You now wish to find a new form for this arch that minimizes the total Maxwell´s load path, while keeping the length of the arch segments between 0.75 and 1 meters. You solve this constrained form-finding problem with the SLSQP gradient-based optimizer.

from jax_fdm.equilibrium import constrained_fdm
from jax_fdm.optimization import SLSQP
from jax_fdm.constraints import EdgeLengthConstraint
from jax_fdm.goals import NetworkLoadPathGoal
from jax_fdm.losses import PredictionError
from jax_fdm.losses import Loss


loss = Loss(PredictionError(goals=[NetworkLoadPathGoal]))
constraints = [EdgeLengthConstraint(edge, 0.75, 1.0) for edge in network.edges()]
optimizer = SLSQP()

c_network = constrained_fdm(network, optimizer, loss, constraints=constraints)

You finally visualize the unconstrained form-found arch f_network (gray) and the constrained one, c_network (in teal) with the Viewer.

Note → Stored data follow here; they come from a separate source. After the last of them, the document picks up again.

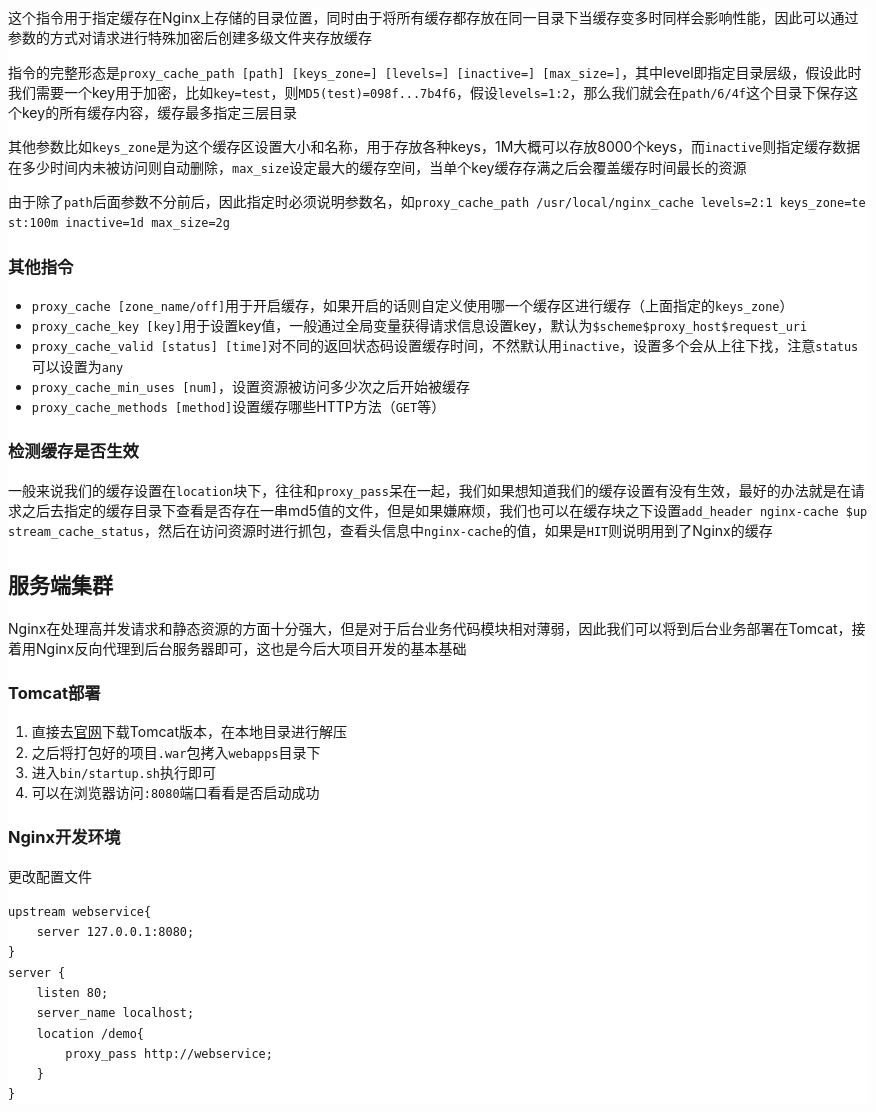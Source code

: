 这个指令用于指定缓存在Nginx上存储的目录位置，同时由于将所有缓存都存放在同一目录下当缓存变多时同样会影响性能，因此可以通过参数的方式对请求进行特殊加密后创建多级文件夹存放缓存

指令的完整形态是`proxy_cache_path [path] [keys_zone=] [levels=] [inactive=] [max_size=]`，其中level即指定目录层级，假设此时我们需要一个key用于加密，比如`key=test`，则`MD5(test)=098f...7b4f6`，假设`levels=1:2`，那么我们就会在`path/6/4f`这个目录下保存这个key的所有缓存内容，缓存最多指定三层目录

其他参数比如`keys_zone`是为这个缓存区设置大小和名称，用于存放各种keys，1M大概可以存放8000个keys，而`inactive`则指定缓存数据在多少时间内未被访问则自动删除，`max_size`设定最大的缓存空间，当单个key缓存存满之后会覆盖缓存时间最长的资源

由于除了`path`后面参数不分前后，因此指定时必须说明参数名，如`proxy_cache_path /usr/local/nginx_cache levels=2:1 keys_zone=test:100m inactive=1d max_size=2g`

### 其他指令

- `proxy_cache [zone_name/off]`用于开启缓存，如果开启的话则自定义使用哪一个缓存区进行缓存（上面指定的`keys_zone`）
- `proxy_cache_key [key]`用于设置key值，一般通过全局变量获得请求信息设置key，默认为`$scheme$proxy_host$request_uri`
- `proxy_cache_valid [status] [time]`对不同的返回状态码设置缓存时间，不然默认用`inactive`，设置多个会从上往下找，注意`status`可以设置为`any`
- `proxy_cache_min_uses [num]`，设置资源被访问多少次之后开始被缓存
- `proxy_cache_methods [method]`设置缓存哪些HTTP方法（`GET`等）

### 检测缓存是否生效

一般来说我们的缓存设置在`location`块下，往往和`proxy_pass`呆在一起，我们如果想知道我们的缓存设置有没有生效，最好的办法就是在请求之后去指定的缓存目录下查看是否存在一串md5值的文件，但是如果嫌麻烦，我们也可以在缓存块之下设置`add_header nginx-cache $upstream_cache_status`，然后在访问资源时进行抓包，查看头信息中`nginx-cache`的值，如果是`HIT`则说明用到了Nginx的缓存

## 服务端集群

Nginx在处理高并发请求和静态资源的方面十分强大，但是对于后台业务代码模块相对薄弱，因此我们可以将到后台业务部署在Tomcat，接着用Nginx反向代理到后台服务器即可，这也是今后大项目开发的基本基础

### Tomcat部署

1. 直接去[官网](https://tomcat.apache.org/download-10.cgi)下载Tomcat版本，在本地目录进行解压
2. 之后将打包好的项目`.war`包拷入`webapps`目录下
3. 进入`bin/startup.sh`执行即可
4. 可以在浏览器访问`:8080`端口看看是否启动成功

### Nginx开发环境

更改配置文件

```
upstream webservice{
	server 127.0.0.1:8080;
}
server {
	listen 80;
	server_name localhost;
	location /demo{
		proxy_pass http://webservice;
	}
}
```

from jax_fdm.visualization import Viewer


viewer = Viewer(width=1600, height=900)
viewer.add(c_network)
viewer.add(f_network, as_wireframe=True)
viewer.show()

The constrained form is shallower than the unconstrained one as a result of the optimization process. The length of the arch segments also varies within the prescribe bounds to minimize the load path: segments are the longest where the arch's internal forces are lower (1.0 meter, at the appex); and conversely, the segments are shorter where the arch's internal forces are higher (0.75 m, at the base).

More examples

Citation

If you found this library to be useful in academic or industry work, please consider 1) starring the project on Github, and 2) citing it:

@software{pastrana_jaxfdm,
          title={{JAX~FDM}: Auto-differentiable and hardware-accelerated force density method},
          author={Rafael Pastrana and Sigrid Adriaenssens},
          year={2022},
          doi={10.5281/zenodo.7258292},
          url={https://github.com/arpastrana/jax\_fdm}}

Acknowledgements

This work has been supported by the U.S. National Science Foundation under grant OAC-2118201 and the Institute for Data Driven Dynamical Design.

See also

COMPAS CEM: Inverse design of 3D trusses with the extended Combinatorial Equilibrium Modeling framework.

JAX: Composable transformations of Python+NumPy programs.